26. HUKUK DAİRESİ Esas-Karar No: 2023/714 - 2025/913

T.C.

ANKARA

BÖLGE ADLİYE MAHKEMESİ

26. HUKUK DAİRESİ

ESAS NO : 2023/714

KARAR NO : 2025/913

T Ü R K M İ L L E T İ A D I N A

K A R A R

İNCELENEN KARARIN

MAHKEMESİ : ESKİŞEHİR ASLİYE TİCARET MAHKEMESİ

TARİHİ : 21.03.2023

NUMARASI : 2021/940 Esas 2023/341 Karar

DAVANIN KONUSU : Tazminat (Ölüm Ve Cismani Zarar Sebebiyle Açılan Tazminat)

KARAR TARİHİ : 03.07.2025

GEREKÇELİ KARAR

YAZILMA TARİHİ : 14.07.2025

İlk Derece Mahkemesince verilen karara karşı davacı vekili tarafından istinaf kanun yoluna başvurulmuş olup, başvuru şartlarının yerine getirildiği dosya üzerinde yapılan ön inceleme ile anlaşılmakla yapılan istinaf incelemesi sonunda;

TARAFLARIN İDDİA VE SAVUNMALARI

Davacı vekili, 28.12.2016 tarihinde davalılardan ...’in idaresinde olup diğer davalı ...Ltd. Şti adına kayıtlı ve davalı sigorta şirketince zorunlu mali sorumluluk sigortası ile sigortalı aracın karıştığı kazada araçta yolcu olarak bulunan davacının ağır şekilde yaralandığını, ... Tıp Fakültesi Engelli Sağlık Kurulu'ndan alınan rapora göre davacının %10 oranında engelinin oluştuğunu, davalı sigorta şirketine başvuru üzerine 31.195,31 TL tazminat ödendiğini, ödenen bu tutarın davacının hak ettiği tutarın çok altında olduğunu belirterek fazlaya ilişkin hakları saklı kalmak kaydıyla 250,00 TL maddi tazminatın tüm davalılardan, 45.000,00 TL manevi tazminatın davalı ... ve davalı ... Ltd. Şti'den tahsiline karar verilmesini talep etmiş, 07.11.2018 tarihli ıslah dilekçesi ile maddi tazminat talebini davalı ... Ltd. Şti. dışındaki davalılar yönünden 67.629,10 TL'ye yükseltmiştir.

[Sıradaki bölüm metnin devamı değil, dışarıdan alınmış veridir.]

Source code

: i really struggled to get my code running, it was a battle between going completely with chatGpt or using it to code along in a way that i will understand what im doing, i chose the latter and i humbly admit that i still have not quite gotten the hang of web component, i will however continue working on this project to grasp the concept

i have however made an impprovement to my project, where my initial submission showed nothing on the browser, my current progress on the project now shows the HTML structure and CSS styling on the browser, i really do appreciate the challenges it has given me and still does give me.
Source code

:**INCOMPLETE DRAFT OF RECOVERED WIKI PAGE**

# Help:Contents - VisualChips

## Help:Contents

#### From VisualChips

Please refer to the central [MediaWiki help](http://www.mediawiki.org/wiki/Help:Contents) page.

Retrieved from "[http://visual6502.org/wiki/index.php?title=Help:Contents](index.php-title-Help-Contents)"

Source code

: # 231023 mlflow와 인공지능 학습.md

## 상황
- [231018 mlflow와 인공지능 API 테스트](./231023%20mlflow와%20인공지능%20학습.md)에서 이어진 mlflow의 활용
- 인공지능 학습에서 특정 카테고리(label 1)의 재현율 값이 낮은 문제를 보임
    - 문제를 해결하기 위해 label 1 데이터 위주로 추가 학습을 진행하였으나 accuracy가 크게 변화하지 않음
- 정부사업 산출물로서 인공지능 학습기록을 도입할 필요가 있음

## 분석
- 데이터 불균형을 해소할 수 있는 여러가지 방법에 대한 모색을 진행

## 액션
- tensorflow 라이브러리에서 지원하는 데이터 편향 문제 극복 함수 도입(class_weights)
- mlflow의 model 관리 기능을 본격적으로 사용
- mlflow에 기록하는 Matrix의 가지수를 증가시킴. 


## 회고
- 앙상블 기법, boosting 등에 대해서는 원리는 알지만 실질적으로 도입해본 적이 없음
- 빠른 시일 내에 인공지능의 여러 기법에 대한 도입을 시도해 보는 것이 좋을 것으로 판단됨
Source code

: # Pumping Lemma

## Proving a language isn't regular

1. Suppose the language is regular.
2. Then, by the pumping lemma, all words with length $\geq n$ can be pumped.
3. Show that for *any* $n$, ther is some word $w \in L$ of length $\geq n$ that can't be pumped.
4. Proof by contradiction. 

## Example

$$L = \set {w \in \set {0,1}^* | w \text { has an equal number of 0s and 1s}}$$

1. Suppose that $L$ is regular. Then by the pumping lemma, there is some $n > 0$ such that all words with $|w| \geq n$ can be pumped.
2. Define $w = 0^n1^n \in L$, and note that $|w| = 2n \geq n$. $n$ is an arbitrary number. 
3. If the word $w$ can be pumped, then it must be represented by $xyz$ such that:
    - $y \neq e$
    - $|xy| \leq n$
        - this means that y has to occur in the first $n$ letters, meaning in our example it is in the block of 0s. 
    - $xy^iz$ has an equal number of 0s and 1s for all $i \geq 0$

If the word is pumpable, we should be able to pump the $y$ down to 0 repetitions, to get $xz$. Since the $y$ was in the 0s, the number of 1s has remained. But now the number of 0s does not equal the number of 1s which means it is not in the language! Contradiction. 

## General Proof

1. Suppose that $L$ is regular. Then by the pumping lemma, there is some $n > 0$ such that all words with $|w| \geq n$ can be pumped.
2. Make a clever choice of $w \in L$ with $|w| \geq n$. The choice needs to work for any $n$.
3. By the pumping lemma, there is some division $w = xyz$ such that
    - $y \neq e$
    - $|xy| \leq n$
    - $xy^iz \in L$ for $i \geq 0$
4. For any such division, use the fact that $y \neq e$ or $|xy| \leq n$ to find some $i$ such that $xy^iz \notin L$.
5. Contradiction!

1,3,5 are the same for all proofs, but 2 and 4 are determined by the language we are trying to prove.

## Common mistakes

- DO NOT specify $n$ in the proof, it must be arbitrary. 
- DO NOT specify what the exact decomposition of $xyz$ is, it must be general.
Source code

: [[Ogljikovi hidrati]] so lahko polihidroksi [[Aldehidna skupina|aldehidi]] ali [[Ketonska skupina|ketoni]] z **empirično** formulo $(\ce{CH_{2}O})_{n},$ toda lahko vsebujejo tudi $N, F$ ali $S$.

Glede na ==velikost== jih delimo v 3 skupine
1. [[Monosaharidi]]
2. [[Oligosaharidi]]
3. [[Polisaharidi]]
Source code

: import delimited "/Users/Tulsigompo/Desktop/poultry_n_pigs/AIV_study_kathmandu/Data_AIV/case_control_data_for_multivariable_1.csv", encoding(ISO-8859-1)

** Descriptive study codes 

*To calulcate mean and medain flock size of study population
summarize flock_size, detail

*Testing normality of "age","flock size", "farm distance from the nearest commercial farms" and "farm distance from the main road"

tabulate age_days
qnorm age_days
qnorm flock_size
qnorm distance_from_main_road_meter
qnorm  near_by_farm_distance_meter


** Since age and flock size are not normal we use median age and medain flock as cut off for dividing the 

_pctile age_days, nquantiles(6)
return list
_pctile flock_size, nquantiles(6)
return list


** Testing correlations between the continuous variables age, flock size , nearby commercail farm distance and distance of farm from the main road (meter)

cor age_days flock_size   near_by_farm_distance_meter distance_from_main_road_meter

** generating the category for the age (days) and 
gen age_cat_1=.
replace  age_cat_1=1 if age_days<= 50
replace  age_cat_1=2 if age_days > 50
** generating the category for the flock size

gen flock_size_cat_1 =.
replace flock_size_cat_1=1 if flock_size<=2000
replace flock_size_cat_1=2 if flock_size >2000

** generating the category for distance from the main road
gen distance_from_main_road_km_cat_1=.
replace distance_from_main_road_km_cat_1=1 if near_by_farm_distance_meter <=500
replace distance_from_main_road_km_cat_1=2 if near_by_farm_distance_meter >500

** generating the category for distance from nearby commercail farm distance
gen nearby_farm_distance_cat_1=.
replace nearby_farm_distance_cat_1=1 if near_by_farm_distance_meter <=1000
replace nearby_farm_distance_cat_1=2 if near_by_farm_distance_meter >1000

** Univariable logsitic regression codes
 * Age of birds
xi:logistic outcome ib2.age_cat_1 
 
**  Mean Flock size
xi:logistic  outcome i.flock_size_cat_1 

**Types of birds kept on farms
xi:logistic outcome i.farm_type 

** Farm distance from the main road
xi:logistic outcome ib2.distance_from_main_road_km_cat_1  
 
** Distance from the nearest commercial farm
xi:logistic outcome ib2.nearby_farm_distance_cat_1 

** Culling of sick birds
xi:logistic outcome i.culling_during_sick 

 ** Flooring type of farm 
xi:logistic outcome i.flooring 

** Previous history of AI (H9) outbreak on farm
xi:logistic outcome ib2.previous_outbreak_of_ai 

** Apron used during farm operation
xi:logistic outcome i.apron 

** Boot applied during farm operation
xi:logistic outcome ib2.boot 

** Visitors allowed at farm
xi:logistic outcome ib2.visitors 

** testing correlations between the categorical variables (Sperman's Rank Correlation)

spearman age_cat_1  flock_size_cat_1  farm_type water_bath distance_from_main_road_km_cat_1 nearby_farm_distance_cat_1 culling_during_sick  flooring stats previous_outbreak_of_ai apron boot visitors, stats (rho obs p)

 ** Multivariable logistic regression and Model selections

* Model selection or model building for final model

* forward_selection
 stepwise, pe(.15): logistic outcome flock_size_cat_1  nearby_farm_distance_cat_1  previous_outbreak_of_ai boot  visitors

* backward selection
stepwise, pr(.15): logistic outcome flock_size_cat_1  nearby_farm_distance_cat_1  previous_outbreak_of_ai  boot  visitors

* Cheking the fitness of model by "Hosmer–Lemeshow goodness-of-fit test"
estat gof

Davalı sigorta şirketi vekili, davalı şirket tarafından oluşturulan hasar dosyası kapsamında davacıya 31.195,31 TL ödeme yapıldığını, yapılan bu ödemenin ödeme tarihindeki verilere göre yeterli olduğunu, yapılacak yargılamada tarafların kusur durumlarının tespit edilmesi gerektiğini, yapılan sağlık giderlerinin SGK'nın sorumluluğunda olduğunu, davalı şirketin temerrüde düşürülmediğini, her ne kadar davacı vekilince başvuru yapıldığı belirtilmiş ise de sistem kayıtlarında herhangi bir başvurunun olmadığını belirterek davanın reddine karar verilmesini talep etmiştir.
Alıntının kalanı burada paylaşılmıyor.